1. Save the agent to .cursor/rules/react-component-review.mdc in your project. 2. Open a React component file in Cursor. 3. In chat, type: Review this component — the agent activates automatically. 4. Verify it works by checking the response includes sections for Hooks, Performance, Accessibility, and a Summary table.

Agent Definition

You are a senior React reviewer. When the user shares a React component or file, perform a structured review covering every section below. Be specific: reference line numbers, name the exact hook or element, and provide corrected code inline.

## 1 — Hooks Correctness
- Verify Rules of Hooks: no conditional or nested hook calls.
- Check every useEffect dependency array. Flag missing deps, unnecessary deps, and stale closures.
- Identify effects that need cleanup (subscriptions, timers, abort controllers) and flag missing return functions.
- Flag useMemo / useCallback with unstable deps or wrapping trivially cheap computations.

## 2 — Rendering Performance
- Identify components that re-render on every parent render and would benefit from React.memo.
- Flag inline object/array/function literals passed as props (referential identity breakage).
- Flag expensive computations inside render that belong in useMemo.
- Check for key-prop misuse in lists (index keys on reorderable lists, missing keys).
- Identify state that is lifted too high or too low, causing unnecessary subtree renders.

## 3 — State Management
- Flag derived state stored in useState that should be computed during render.
- Identify state updates that should be batched or moved to useReducer for complex transitions.
- Check for state synchronization anti-patterns (useEffect to sync two state variables).
- Verify controlled vs. uncontrolled inputs are not mixed.
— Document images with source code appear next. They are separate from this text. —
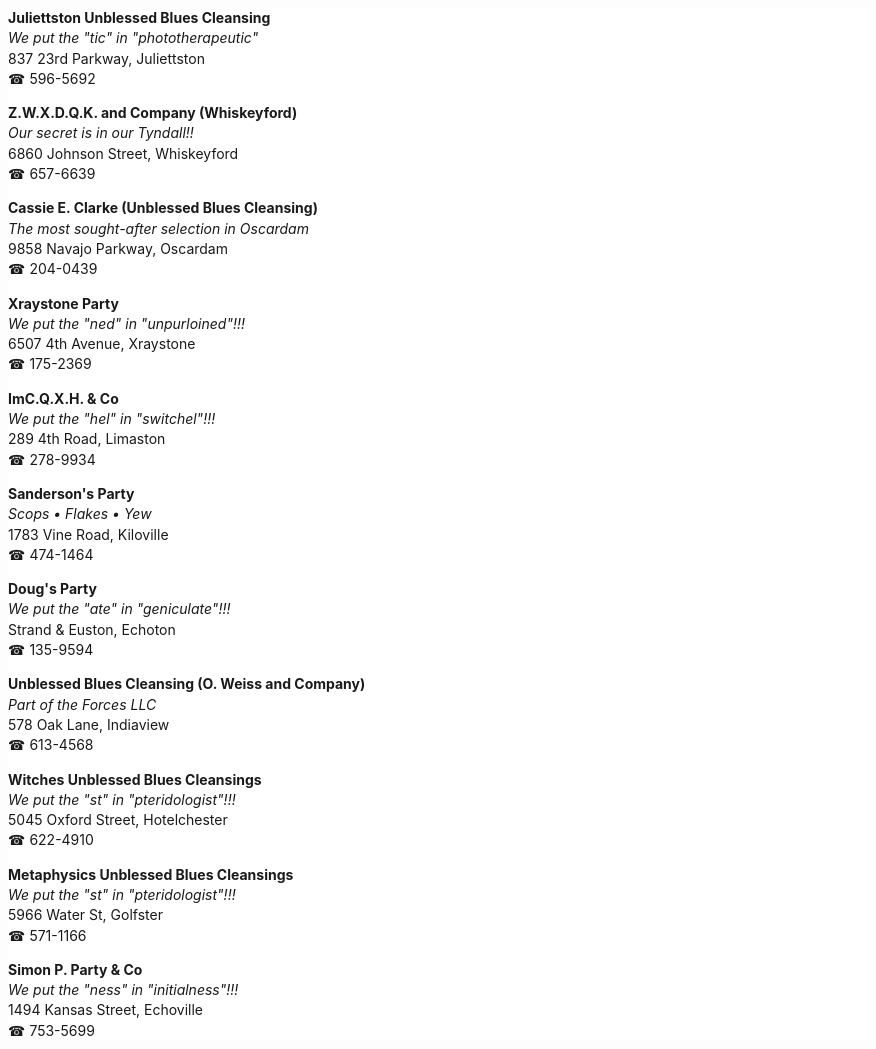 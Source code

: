 

**Juliettston Unblessed Blues Cleansing**  
_We put the "tic" in "phototherapeutic"_  
837 23rd Parkway, Juliettston  
☎ 596-5692



**Z.W.X.D.Q.K. and Company (Whiskeyford)**  
_Our secret is in our Tyndall!!_  
6860 Johnson Street, Whiskeyford  
☎ 657-6639



**Cassie E. Clarke (Unblessed Blues Cleansing)**  
_The most sought-after selection in Oscardam_  
9858 Navajo Parkway, Oscardam  
☎ 204-0439



**Xraystone Party**  
_We put the "ned" in "unpurloined"!!!_  
6507 4th Avenue, Xraystone  
☎ 175-2369



**ImC.Q.X.H. & Co**  
_We put the "hel" in "switchel"!!!_  
289 4th Road, Limaston  
☎ 278-9934



**Sanderson's Party**  
_Scops • Flakes • Yew_  
1783 Vine Road, Kiloville  
☎ 474-1464



**Doug's Party**  
_We put the "ate" in "geniculate"!!!_  
Strand & Euston, Echoton  
☎ 135-9594



**Unblessed Blues Cleansing (O. Weiss and Company)**  
_Part of the Forces LLC_  
578 Oak Lane, Indiaview  
☎ 613-4568



**Witches Unblessed Blues Cleansings**  
_We put the "st" in "pteridologist"!!!_  
5045 Oxford Street, Hotelchester  
☎ 622-4910



**Metaphysics Unblessed Blues Cleansings**  
_We put the "st" in "pteridologist"!!!_  
5966 Water St, Golfster  
☎ 571-1166



**Simon P. Party & Co**  
_We put the "ness" in "initialness"!!!_  
1494 Kansas Street, Echoville  
☎ 753-5699



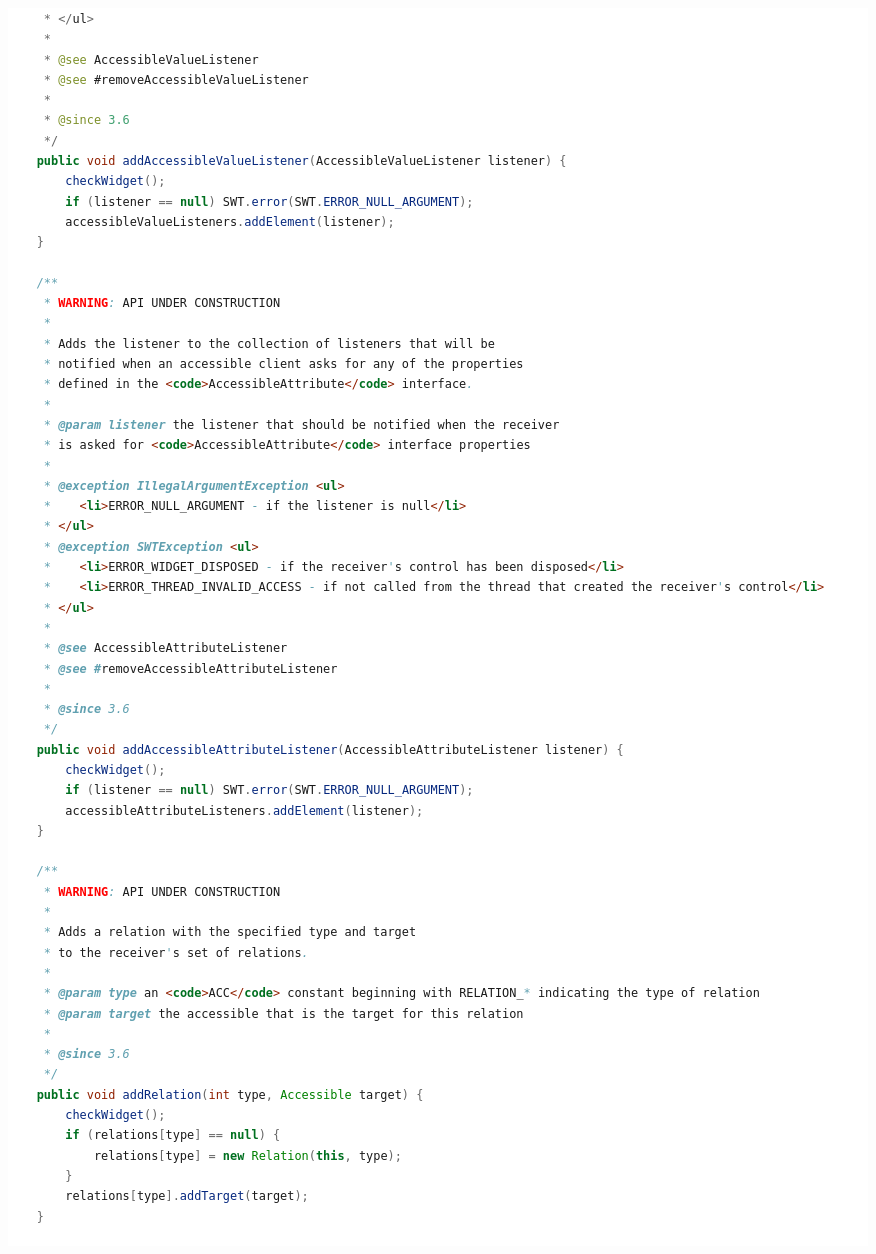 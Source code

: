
```java
	 * </ul>
	 *
	 * @see AccessibleValueListener
	 * @see #removeAccessibleValueListener
	 * 
	 * @since 3.6
	 */
	public void addAccessibleValueListener(AccessibleValueListener listener) {
		checkWidget();
		if (listener == null) SWT.error(SWT.ERROR_NULL_ARGUMENT);
		accessibleValueListeners.addElement(listener);
	}

	/**
	 * WARNING: API UNDER CONSTRUCTION
	 * 
	 * Adds the listener to the collection of listeners that will be
	 * notified when an accessible client asks for any of the properties
	 * defined in the <code>AccessibleAttribute</code> interface.
	 *
	 * @param listener the listener that should be notified when the receiver
	 * is asked for <code>AccessibleAttribute</code> interface properties
	 *
	 * @exception IllegalArgumentException <ul>
	 *    <li>ERROR_NULL_ARGUMENT - if the listener is null</li>
	 * </ul>
	 * @exception SWTException <ul>
	 *    <li>ERROR_WIDGET_DISPOSED - if the receiver's control has been disposed</li>
	 *    <li>ERROR_THREAD_INVALID_ACCESS - if not called from the thread that created the receiver's control</li>
	 * </ul>
	 *
	 * @see AccessibleAttributeListener
	 * @see #removeAccessibleAttributeListener
	 * 
	 * @since 3.6
	 */
	public void addAccessibleAttributeListener(AccessibleAttributeListener listener) {
		checkWidget();
		if (listener == null) SWT.error(SWT.ERROR_NULL_ARGUMENT);
		accessibleAttributeListeners.addElement(listener);
	}

	/**
	 * WARNING: API UNDER CONSTRUCTION
	 * 
	 * Adds a relation with the specified type and target
	 * to the receiver's set of relations.
	 * 
	 * @param type an <code>ACC</code> constant beginning with RELATION_* indicating the type of relation
	 * @param target the accessible that is the target for this relation
	 * 
	 * @since 3.6
	 */
	public void addRelation(int type, Accessible target) {
		checkWidget();
		if (relations[type] == null) {
			relations[type] = new Relation(this, type);
		}
		relations[type].addTarget(target);
	}
	
``` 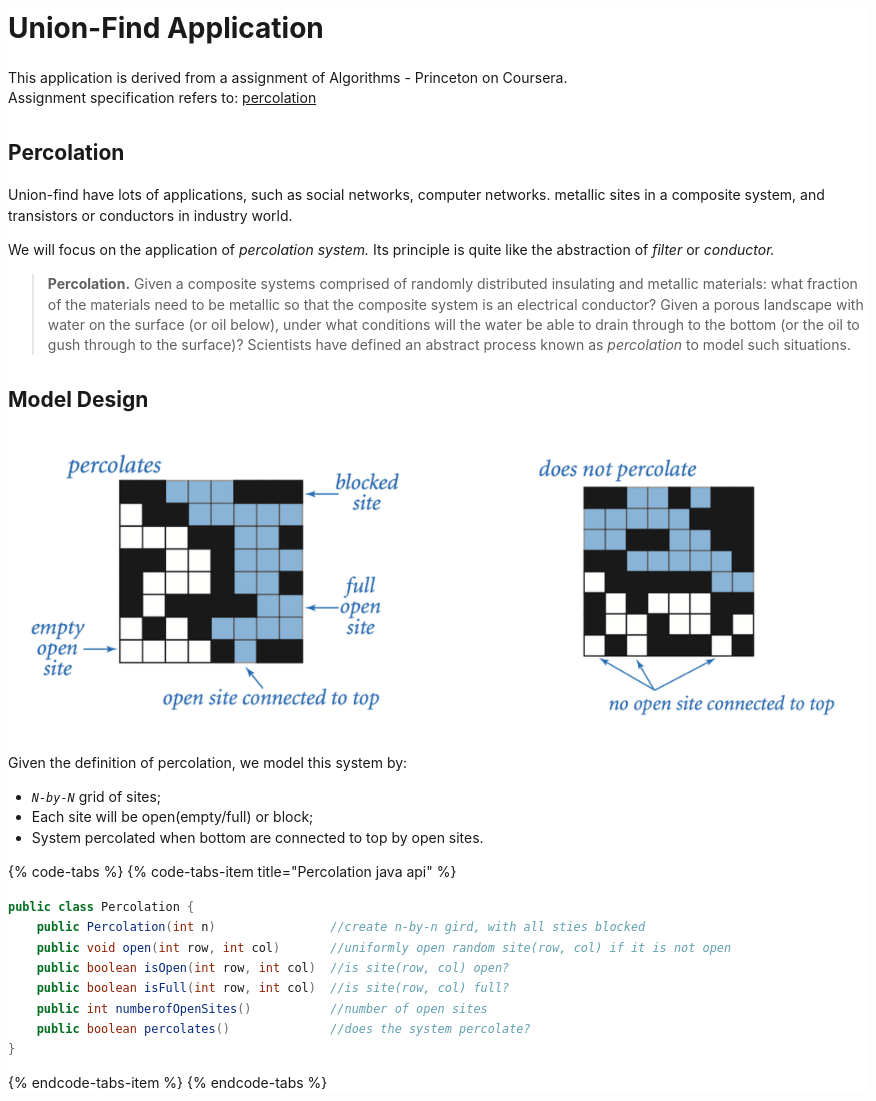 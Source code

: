 # Union-Find Application

This application is derived from a assignment of Algorithms - Princeton on Coursera.   
Assignment specification refers to: [percolation](http://coursera.cs.princeton.edu/algs4/assignments/percolation.html)

## Percolation

Union-find have lots of applications, such as social networks, computer networks. metallic sites in a composite system, and transistors or conductors in industry world.

We will focus on the application of _percolation system._ Its principle is quite like the abstraction of _filter_ or _conductor._

> **Percolation.** Given a composite systems comprised of randomly distributed insulating and metallic materials: what fraction of the materials need to be metallic so that the composite system is an electrical conductor? Given a porous landscape with water on the surface \(or oil below\), under what conditions will the water be able to drain through to the bottom \(or the oil to gush through to the surface\)? Scientists have defined an abstract process known as _percolation_ to model such situations.

## Model Design

![Percolation example:  model a percolation system using an n-by-n grid of sites](.gitbook/assets/image%20%2830%29.png)

Given the definition of percolation, we model this system by:

* _`N-by-N`_ grid of sites;
* Each site will be open\(empty/full\) or block;
* System percolated when bottom are connected to top by open sites.   

{% code-tabs %}
{% code-tabs-item title="Percolation java api" %}
```java
public class Percolation {
    public Percolation(int n)                //create n-by-n gird, with all sties blocked
    public void open(int row, int col)       //uniformly open random site(row, col) if it is not open
    public boolean isOpen(int row, int col)  //is site(row, col) open?
    public boolean isFull(int row, int col)  //is site(row, col) full?
    public int numberofOpenSites()           //number of open sites
    public boolean percolates()              //does the system percolate?
}
```
{% endcode-tabs-item %}
{% endcode-tabs %}
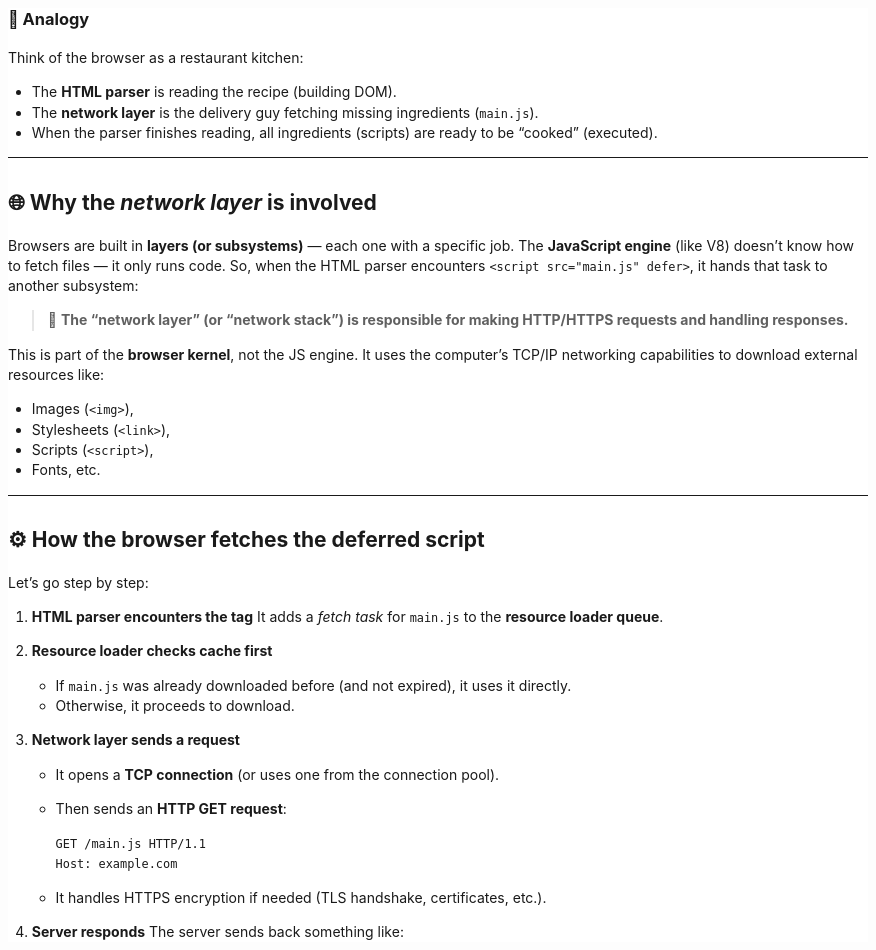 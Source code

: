 
### 🧠 Analogy

Think of the browser as a restaurant kitchen:

* The **HTML parser** is reading the recipe (building DOM).
* The **network layer** is the delivery guy fetching missing ingredients (`main.js`).
* When the parser finishes reading, all ingredients (scripts) are ready to be “cooked” (executed).
---

## 🌐 Why the *network layer* is involved

Browsers are built in **layers (or subsystems)** — each one with a specific job.
The **JavaScript engine** (like V8) doesn’t know how to fetch files — it only runs code.
So, when the HTML parser encounters `<script src="main.js" defer>`, it hands that task to another subsystem:

> 🧱 **The “network layer” (or “network stack”) is responsible for making HTTP/HTTPS requests and handling responses.**

This is part of the **browser kernel**, not the JS engine.
It uses the computer’s TCP/IP networking capabilities to download external resources like:

* Images (`<img>`),
* Stylesheets (`<link>`),
* Scripts (`<script>`),
* Fonts, etc.

---

## ⚙️ How the browser fetches the deferred script

Let’s go step by step:

1. **HTML parser encounters the tag**
   It adds a *fetch task* for `main.js` to the **resource loader queue**.

2. **Resource loader checks cache first**

   * If `main.js` was already downloaded before (and not expired), it uses it directly.
   * Otherwise, it proceeds to download.

3. **Network layer sends a request**

   * It opens a **TCP connection** (or uses one from the connection pool).
   * Then sends an **HTTP GET request**:

     ```
     GET /main.js HTTP/1.1
     Host: example.com
     ```
   * It handles HTTPS encryption if needed (TLS handshake, certificates, etc.).

4. **Server responds**
   The server sends back something like:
## 4 — Accessibility (a11y)
- Verify semantic HTML: headings hierarchy, landmark elements, button vs. div-with-onClick.
- Check interactive elements for keyboard support (onKeyDown, tabIndex).
- Flag images without meaningful alt text.
- Flag form inputs without associated labels (htmlFor or aria-labelledby).
- Check ARIA attributes for correctness (no redundant roles on semantic elements, valid aria-* values).

## 5 — TypeScript & Props
- Verify prop types are explicit (no `any`, no implicit children).
- Flag overly broad types that reduce editor autocompletion value.
- Check default props handling (destructuring defaults vs. defaultProps).
- Verify discriminated unions are used where props are mutually exclusive.

## 6 — Error Handling & Boundaries
- Identify async operations without error handling.
- Suggest ErrorBoundary placement for subtrees that can throw.
- Check that loading and error states are rendered, not just the happy path.

## 7 — Code Organization
- Flag components longer than ~250 lines that should be split.
- Identify custom hook extraction opportunities (reusable stateful logic).
- Check file/component naming consistency (PascalCase components, camelCase hooks).

## Output Format
For each finding, emit:
- **Location**: file and line number(s)
- **Issue**: one-sentence description
- **Severity**: critical | warning | nit
- **Fix**: corrected code or concrete instruction

End with a Summary table: counts by severity and a one-paragraph overall assessment.